Monday, May 15, 2017
Youcat commented through CCC – Question n. 290 – Part II.
(Youcat answer- repeated) Christ wants us to be “set free for freedom” (see Gal 5:1) and to become capable of brotherly love. That is why he sends us the Holy Spirit, who makes us free and independent of worldly powers and strengthens us for a life of love and responsibility.
A deepening through CCC
(CCC 1741) Liberation and salvation. By his glorious Cross Christ has won salvation for all men. He redeemed them from the sin that held them in bondage. "For freedom Christ has set us free" (Gal 5: 1). In him we have communion with the "truth that makes us free" (Cf. In 8:32). The Holy Spirit has been given to us and, as the Apostle teaches, "Where the Spirit of the Lord is, there is freedom" (2 Cor 3:17). Already we glory in the "liberty of the children of God" (Rom 8:21). 1741
Reflecting and meditating
(Youcat comment) The more we sin, the more we think only about ourselves and the less well we can develop freely. In sinning we also become more inept at doing good and practicing charity. The Holy Spirit, who has come down into our hearts, gives us a heart that is filled with love for God and mankind. We avail ourselves of the Holy Spirit as the power that leads us to inner freedom, opens our hearts for love, and makes us better instruments for what is good and loving.

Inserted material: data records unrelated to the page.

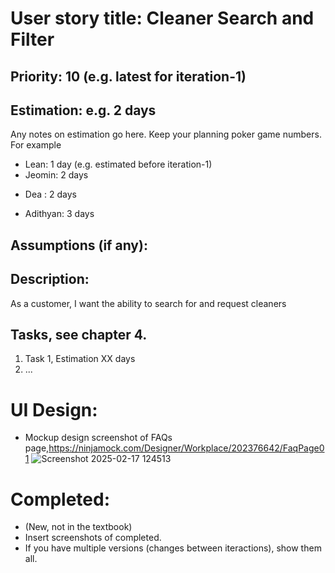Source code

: # User story title: Cleaner Search and Filter

## Priority: 10 (e.g. latest for iteration-1)

## Estimation: e.g. 2 days
Any notes on estimation go here. Keep your planning poker game numbers. For example
* Lean: 1 day (e.g. estimated before iteration-1)
* Jeomin: 2 days
- Dea : 2 days
* Adithyan: 3 days

## Assumptions (if any):

## Description: 
As a customer, I want the ability to search for and request cleaners

## Tasks, see chapter 4.

1. Task 1, Estimation XX days
2. ...


# UI Design:
* Mockup design screenshot of FAQs page,https://ninjamock.com/Designer/Workplace/202376642/FaqPage01
![Screenshot 2025-02-17 124513](https://github.com/user-attachments/assets/5f148f77-275e-457d-8ffa-ffb50886caa3)

# Completed:
* (New, not in the textbook) 
* Insert screenshots of completed. 
* If you have multiple versions (changes between iteractions), show them all.

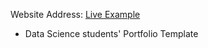 Website Address: [Live Example](https://alesandrsokirka.github.io/portfolio_DS/)
- Data Science students' Portfolio Template


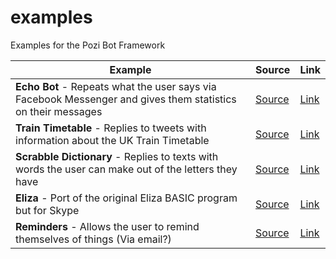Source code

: # examples
Examples for the Pozi Bot Framework

| Example       |  Source    |   Link   |
| ------------- |------------| -------- |
| **Echo Bot** - Repeats what the user says via Facebook Messenger and gives them statistics on their messages |  [Source](EchoBot) | [Link](https://www.facebook.com/EchoBot-1838395729771572) |
| **Train Timetable** - Replies to tweets with information about the UK Train Timetable |  [Source](TrainTimetable) | [Link](https://www.twitter.com/TrainTimesBot) |
| **Scrabble Dictionary** - Replies to texts with words the user can make out of the letters they have |  [Source](ScrabbleDictionary) | [Link](#) |
| **Eliza** - Port of the original Eliza BASIC program but for Skype |  [Source](Eliza) | [Link](#) |
| **Reminders** - Allows the user to remind themselves of things (Via email?) |  [Source](#) | [Link](#) |
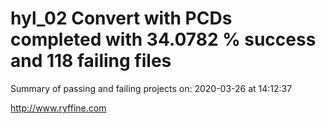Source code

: # hyl_02 Convert with PCDs completed with 34.0782 % success and 118 failing files

Summary of passing and failing projects on: 2020-03-26 at 14:12:37

http://www.ryffine.com
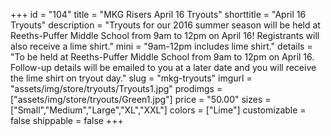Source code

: +++
id = "104"
title = "MKG Risers April 16 Tryouts"
shorttitle = "April 16 Tryouts"
description = "Tryouts for our 2016 summer season will be held at Reeths-Puffer Middle School from 9am to 12pm on April 16! Registrants will also receive a lime shirt."
mini = "9am-12pm includes lime shirt."
details = "To be held at Reeths-Puffer Middle School from 9am to 12pm on April 16. Follow-up details will be emailed to you at a later date and you will receive the lime shirt on tryout day."
slug = "mkg-tryouts"
imgurl = "assets/img/store/tryouts/Tryouts1.jpg"
prodimgs = ["assets/img/store/tryouts/Green1.jpg"]
price = "50.00"
sizes = ["Small","Medium","Large","XL","XXL"]
colors = ["Lime"]
customizable = false
shippable = false
+++
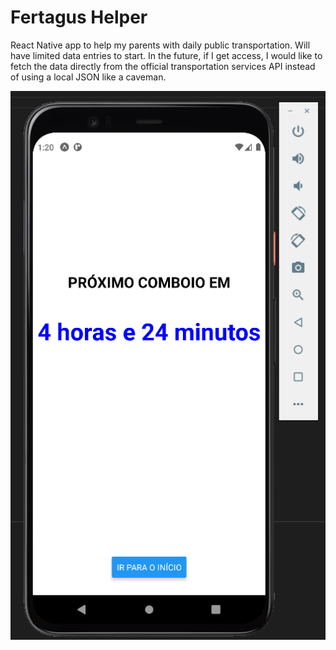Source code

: # Fertagus Helper

React Native app to help my parents with daily public transportation.
Will have limited data entries to start. In the future, if I get access, I would like to fetch the data directly from the official transportation services API instead of using a local JSON like a caveman.

![screenshot1](screenshot1.png)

(CCC 1742) Freedom and grace. The grace of Christ is not in the slightest way a rival of our freedom when this freedom accords with the sense of the true and the good that God has put in the human heart. On the contrary, as Christian experience attests especially in prayer, the more docile we are to the promptings of grace, the more we grow in inner freedom and confidence during trials, such as those we face in the pressures and constraints of the outer world. By the working of grace the Holy Spirit educates us in spiritual freedom in order to make us free collaborators in his work in the Church and in the world: Almighty and merciful God, in your goodness take away from us all that is harmful, so that, made ready both in mind and body, we may freely accomplish your will (Roman Missal, 32nd Sunday, Opening Prayer: Omnipotens et misericors Deus, universa nobis adversantia propitiatus exclude, ut, mente et corpore pariter expediti, quae tua sunt liberis mentibus exsequamur).